*HOW TO COMPLETE THIS TASK*: Give back an exact copy of the lines in the records below, from the line that has "не в том, чтобы" through the line that has "[2]: http://dev.w3.org/csswg/css4-background/", and nothing besides.

*GIVEN INFORMATION*:
[Start of section]

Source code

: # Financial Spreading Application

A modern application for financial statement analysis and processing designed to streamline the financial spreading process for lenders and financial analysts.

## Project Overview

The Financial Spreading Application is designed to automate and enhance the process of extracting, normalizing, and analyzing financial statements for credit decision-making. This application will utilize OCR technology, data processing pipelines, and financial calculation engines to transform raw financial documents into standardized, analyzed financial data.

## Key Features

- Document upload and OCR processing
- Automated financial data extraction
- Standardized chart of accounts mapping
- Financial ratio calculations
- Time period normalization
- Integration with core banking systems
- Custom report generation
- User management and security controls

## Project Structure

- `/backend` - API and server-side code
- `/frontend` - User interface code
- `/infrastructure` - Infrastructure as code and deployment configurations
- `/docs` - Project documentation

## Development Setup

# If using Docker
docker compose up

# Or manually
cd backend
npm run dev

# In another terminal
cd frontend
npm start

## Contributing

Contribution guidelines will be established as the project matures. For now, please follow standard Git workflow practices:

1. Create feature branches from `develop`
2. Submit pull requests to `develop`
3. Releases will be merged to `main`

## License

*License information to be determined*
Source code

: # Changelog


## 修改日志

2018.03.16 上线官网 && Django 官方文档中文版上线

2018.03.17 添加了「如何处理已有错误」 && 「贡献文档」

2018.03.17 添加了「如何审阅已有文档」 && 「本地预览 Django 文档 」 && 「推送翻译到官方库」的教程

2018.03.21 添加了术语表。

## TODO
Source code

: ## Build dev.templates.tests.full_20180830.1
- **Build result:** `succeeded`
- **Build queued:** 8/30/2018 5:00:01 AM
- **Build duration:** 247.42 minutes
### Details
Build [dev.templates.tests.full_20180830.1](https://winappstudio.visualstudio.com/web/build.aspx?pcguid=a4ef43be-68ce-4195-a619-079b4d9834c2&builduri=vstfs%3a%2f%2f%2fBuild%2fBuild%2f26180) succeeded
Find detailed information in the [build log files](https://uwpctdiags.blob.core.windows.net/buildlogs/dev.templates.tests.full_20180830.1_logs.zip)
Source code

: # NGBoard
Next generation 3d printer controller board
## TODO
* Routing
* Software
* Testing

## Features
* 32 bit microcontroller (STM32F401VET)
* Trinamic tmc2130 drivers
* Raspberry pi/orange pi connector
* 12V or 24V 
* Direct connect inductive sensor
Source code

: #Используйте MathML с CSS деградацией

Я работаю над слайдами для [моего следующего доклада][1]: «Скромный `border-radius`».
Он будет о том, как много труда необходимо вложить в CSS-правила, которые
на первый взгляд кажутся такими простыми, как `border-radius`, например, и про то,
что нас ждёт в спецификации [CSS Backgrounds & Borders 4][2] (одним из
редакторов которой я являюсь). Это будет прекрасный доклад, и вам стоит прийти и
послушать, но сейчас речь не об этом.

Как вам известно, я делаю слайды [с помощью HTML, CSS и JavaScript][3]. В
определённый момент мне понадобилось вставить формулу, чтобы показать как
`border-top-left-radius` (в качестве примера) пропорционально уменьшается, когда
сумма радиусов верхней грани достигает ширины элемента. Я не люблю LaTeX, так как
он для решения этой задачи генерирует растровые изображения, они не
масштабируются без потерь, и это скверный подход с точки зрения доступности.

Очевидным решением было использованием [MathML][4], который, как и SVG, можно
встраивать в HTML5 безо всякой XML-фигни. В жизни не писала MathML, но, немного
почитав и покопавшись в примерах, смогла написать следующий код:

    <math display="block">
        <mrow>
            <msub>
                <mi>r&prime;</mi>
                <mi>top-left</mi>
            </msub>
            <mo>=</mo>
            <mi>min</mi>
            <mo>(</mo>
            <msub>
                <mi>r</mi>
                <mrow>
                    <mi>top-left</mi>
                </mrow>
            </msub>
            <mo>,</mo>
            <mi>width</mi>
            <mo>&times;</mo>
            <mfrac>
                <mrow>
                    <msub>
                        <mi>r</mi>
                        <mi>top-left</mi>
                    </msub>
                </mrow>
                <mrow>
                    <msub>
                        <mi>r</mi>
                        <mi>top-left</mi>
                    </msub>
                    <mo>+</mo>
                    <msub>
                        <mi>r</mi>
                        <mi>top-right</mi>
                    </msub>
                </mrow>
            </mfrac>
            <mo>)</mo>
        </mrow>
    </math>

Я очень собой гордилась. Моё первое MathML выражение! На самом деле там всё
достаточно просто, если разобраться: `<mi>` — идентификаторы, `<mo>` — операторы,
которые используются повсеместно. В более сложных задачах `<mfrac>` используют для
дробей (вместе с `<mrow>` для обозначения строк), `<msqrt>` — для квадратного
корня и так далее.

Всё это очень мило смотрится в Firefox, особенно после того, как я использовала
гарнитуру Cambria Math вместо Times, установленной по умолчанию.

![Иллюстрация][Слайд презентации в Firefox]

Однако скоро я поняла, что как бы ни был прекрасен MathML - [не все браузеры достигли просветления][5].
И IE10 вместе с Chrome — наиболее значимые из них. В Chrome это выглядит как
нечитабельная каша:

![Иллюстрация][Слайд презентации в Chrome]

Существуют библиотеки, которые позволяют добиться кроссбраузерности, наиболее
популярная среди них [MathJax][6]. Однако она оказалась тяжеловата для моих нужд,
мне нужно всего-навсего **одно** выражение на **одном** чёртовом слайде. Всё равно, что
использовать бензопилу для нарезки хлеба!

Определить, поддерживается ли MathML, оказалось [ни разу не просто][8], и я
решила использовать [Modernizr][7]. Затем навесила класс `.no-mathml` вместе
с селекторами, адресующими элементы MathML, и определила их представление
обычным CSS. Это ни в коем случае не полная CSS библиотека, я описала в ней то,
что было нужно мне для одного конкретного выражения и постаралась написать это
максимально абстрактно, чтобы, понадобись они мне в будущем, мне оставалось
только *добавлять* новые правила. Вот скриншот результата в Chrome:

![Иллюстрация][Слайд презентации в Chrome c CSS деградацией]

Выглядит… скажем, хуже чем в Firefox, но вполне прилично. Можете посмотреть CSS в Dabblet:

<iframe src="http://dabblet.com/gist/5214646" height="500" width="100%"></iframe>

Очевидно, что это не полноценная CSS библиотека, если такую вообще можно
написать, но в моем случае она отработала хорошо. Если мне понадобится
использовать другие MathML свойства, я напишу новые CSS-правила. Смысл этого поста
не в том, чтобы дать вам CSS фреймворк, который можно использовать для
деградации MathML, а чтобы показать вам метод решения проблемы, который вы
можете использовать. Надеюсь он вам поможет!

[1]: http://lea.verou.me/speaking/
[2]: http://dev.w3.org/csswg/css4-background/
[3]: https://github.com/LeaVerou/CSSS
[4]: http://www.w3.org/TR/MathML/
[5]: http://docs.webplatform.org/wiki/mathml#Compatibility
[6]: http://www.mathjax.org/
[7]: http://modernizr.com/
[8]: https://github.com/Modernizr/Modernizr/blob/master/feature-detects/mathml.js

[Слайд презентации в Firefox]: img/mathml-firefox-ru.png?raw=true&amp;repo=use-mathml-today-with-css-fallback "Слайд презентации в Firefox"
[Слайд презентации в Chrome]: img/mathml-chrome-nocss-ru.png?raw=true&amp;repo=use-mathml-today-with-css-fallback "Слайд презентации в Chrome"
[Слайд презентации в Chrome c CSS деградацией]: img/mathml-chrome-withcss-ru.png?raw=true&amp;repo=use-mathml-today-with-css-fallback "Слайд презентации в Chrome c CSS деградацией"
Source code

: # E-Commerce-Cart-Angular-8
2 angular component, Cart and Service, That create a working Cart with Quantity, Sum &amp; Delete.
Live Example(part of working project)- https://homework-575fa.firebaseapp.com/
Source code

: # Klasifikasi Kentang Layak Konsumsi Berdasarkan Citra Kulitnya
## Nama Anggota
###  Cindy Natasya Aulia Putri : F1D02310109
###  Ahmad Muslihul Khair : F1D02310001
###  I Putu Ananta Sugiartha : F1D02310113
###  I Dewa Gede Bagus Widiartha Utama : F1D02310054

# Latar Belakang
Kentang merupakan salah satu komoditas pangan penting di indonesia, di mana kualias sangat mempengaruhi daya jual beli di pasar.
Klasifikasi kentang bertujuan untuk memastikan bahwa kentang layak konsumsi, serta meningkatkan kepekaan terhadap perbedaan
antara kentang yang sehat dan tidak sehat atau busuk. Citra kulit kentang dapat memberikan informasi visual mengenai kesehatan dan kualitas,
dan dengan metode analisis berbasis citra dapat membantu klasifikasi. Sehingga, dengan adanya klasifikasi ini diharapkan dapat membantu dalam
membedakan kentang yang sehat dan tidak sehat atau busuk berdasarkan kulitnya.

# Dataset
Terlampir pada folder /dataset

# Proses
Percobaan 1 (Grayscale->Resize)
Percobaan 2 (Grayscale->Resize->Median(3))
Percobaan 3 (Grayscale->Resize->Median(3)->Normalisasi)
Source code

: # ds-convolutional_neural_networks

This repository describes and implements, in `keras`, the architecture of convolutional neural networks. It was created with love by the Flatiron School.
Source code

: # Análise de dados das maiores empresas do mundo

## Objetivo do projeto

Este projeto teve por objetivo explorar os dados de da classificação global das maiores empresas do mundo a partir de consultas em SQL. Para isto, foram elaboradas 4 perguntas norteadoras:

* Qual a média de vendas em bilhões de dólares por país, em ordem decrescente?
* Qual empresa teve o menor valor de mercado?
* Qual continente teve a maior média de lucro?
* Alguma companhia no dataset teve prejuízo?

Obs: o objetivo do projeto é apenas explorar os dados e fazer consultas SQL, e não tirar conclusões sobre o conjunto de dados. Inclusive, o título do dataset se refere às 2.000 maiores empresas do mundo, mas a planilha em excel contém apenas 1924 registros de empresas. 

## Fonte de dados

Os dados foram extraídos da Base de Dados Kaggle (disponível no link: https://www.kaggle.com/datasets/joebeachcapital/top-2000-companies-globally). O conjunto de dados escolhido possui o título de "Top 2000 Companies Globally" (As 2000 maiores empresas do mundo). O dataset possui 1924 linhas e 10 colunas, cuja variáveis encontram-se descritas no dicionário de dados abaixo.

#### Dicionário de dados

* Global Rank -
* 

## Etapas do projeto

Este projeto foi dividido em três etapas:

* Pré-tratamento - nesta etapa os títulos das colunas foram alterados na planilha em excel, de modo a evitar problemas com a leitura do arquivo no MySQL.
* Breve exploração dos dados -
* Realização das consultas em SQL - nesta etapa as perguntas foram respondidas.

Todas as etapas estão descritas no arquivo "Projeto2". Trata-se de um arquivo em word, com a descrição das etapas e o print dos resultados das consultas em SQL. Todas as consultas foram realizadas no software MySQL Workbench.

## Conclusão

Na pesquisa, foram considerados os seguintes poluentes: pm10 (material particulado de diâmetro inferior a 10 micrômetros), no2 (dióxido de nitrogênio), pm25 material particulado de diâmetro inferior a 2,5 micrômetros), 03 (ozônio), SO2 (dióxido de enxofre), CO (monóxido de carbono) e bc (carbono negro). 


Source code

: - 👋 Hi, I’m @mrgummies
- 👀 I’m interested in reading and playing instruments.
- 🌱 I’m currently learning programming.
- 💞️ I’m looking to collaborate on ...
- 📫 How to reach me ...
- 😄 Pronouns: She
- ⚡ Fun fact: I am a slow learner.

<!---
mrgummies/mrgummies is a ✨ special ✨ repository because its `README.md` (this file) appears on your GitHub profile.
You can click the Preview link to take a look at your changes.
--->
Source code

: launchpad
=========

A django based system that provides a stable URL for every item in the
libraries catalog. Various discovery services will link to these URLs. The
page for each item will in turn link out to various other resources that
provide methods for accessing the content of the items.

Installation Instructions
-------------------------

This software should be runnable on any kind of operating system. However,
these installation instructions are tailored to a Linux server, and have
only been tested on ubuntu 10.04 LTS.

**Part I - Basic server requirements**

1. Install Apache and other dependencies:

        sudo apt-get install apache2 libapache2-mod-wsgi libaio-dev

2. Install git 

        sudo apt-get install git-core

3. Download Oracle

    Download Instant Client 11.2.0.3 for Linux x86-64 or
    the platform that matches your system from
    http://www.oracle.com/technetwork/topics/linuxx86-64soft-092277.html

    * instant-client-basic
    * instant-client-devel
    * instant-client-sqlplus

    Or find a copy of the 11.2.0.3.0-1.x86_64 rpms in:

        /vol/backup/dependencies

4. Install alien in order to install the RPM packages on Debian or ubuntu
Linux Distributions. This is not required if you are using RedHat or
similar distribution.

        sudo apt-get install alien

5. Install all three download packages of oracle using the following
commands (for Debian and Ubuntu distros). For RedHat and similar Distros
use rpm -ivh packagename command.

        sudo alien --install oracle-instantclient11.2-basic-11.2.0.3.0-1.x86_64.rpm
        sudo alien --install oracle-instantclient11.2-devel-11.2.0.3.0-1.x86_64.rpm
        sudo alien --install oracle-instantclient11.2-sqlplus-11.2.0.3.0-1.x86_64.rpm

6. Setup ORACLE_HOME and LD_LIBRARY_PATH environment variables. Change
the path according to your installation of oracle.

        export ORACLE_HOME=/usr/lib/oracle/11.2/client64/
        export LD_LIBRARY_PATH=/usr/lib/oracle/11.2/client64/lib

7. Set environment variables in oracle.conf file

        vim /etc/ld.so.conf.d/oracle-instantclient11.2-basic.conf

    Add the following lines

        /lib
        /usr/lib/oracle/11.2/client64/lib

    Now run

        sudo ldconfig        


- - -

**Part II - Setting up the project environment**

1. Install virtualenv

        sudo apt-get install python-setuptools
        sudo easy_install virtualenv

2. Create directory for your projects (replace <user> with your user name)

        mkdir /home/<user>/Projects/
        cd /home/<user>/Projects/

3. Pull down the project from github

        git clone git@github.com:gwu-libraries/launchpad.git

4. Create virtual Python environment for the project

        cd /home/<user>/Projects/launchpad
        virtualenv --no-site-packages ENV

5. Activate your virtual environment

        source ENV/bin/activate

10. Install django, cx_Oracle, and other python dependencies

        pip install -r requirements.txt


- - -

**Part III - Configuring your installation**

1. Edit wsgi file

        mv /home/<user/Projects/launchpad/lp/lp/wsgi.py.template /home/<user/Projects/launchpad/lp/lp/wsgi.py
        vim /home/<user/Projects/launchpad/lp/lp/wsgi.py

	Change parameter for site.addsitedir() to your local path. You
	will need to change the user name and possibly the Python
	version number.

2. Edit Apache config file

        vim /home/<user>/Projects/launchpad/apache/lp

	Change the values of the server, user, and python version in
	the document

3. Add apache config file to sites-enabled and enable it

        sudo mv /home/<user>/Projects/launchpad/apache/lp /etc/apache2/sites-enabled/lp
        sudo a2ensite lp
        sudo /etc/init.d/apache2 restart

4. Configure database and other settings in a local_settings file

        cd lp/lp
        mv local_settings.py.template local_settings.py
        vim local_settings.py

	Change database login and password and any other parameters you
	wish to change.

[End of section]

*COMPLETED EXERCISE*:
не в том, чтобы дать вам CSS фреймворк, который можно использовать для
деградации MathML, а чтобы показать вам метод решения проблемы, который вы
можете использовать. Надеюсь он вам поможет!

[1]: http://lea.verou.me/speaking/
[2]: http://dev.w3.org/csswg/css4-background/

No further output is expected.